> Exercise details
Copy every line from the records that holds the word "github".

> Excerpted records
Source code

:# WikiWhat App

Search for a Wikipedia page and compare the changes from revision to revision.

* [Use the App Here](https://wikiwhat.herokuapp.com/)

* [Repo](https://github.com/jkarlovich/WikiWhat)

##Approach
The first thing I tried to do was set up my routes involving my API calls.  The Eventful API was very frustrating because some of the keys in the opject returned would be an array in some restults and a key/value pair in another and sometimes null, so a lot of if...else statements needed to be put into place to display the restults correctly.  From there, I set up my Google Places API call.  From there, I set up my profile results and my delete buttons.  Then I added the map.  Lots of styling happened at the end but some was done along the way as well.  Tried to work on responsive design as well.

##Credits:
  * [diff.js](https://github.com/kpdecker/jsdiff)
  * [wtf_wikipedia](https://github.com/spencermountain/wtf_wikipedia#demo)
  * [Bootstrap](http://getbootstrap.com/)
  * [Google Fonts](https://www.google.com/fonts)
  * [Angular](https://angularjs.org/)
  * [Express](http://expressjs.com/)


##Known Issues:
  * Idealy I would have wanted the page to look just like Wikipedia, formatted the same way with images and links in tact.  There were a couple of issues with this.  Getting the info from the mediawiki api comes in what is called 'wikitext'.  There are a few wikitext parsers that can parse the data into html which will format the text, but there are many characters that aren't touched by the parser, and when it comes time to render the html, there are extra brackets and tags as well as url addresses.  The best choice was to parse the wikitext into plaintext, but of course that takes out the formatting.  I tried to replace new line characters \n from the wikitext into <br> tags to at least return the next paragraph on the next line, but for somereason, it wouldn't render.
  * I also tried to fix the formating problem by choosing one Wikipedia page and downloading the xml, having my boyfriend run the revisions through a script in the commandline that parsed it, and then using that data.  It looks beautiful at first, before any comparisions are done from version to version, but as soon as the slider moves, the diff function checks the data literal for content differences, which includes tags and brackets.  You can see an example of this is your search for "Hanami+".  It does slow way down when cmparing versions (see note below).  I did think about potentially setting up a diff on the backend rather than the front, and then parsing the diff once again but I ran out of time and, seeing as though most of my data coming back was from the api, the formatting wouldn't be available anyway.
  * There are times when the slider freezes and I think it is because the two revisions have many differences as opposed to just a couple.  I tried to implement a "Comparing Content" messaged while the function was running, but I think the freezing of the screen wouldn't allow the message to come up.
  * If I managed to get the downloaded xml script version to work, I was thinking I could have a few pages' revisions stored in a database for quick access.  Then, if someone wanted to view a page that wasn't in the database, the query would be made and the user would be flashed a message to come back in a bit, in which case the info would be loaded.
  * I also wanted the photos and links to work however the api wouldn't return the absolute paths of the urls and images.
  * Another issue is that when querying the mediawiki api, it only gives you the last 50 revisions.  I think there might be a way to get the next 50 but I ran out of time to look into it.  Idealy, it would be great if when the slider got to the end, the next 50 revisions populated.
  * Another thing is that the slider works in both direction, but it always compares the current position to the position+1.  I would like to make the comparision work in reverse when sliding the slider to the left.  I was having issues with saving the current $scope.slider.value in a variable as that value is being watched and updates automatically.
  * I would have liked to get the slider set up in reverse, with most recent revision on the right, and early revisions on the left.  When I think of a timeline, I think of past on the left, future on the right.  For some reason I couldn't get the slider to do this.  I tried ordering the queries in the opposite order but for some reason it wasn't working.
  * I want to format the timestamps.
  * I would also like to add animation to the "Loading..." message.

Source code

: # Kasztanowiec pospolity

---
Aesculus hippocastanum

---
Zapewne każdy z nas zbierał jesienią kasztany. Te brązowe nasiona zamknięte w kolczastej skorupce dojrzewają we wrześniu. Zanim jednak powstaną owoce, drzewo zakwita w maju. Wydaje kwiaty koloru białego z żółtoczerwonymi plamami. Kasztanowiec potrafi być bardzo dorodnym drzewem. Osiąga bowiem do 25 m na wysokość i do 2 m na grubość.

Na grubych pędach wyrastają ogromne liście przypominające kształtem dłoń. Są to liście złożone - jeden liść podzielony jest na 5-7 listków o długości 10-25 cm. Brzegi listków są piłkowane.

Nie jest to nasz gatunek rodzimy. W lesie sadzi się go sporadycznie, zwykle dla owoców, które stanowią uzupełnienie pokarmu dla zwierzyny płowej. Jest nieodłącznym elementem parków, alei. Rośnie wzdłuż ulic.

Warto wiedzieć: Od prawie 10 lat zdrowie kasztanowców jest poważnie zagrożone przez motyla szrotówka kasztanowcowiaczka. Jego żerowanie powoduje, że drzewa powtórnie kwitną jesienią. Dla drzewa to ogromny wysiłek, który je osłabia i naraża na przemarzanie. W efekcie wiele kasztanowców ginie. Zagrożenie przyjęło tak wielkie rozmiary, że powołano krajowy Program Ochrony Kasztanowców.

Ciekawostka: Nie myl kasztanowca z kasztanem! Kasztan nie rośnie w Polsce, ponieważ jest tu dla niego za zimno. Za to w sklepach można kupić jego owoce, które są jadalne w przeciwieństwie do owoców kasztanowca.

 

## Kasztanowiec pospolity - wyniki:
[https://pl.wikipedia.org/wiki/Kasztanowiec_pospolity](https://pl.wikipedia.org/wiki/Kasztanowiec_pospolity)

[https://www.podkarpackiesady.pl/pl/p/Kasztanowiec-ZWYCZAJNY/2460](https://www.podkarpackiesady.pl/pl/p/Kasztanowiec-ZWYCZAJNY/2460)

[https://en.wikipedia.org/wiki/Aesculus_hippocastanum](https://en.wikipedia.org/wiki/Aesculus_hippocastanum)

> Exercise solution
* [Repo](https://github.com/jkarlovich/WikiWhat)
  * [diff.js](https://github.com/kpdecker/jsdiff)
  * [wtf_wikipedia](https://github.com/spencermountain/wtf_wikipedia#demo)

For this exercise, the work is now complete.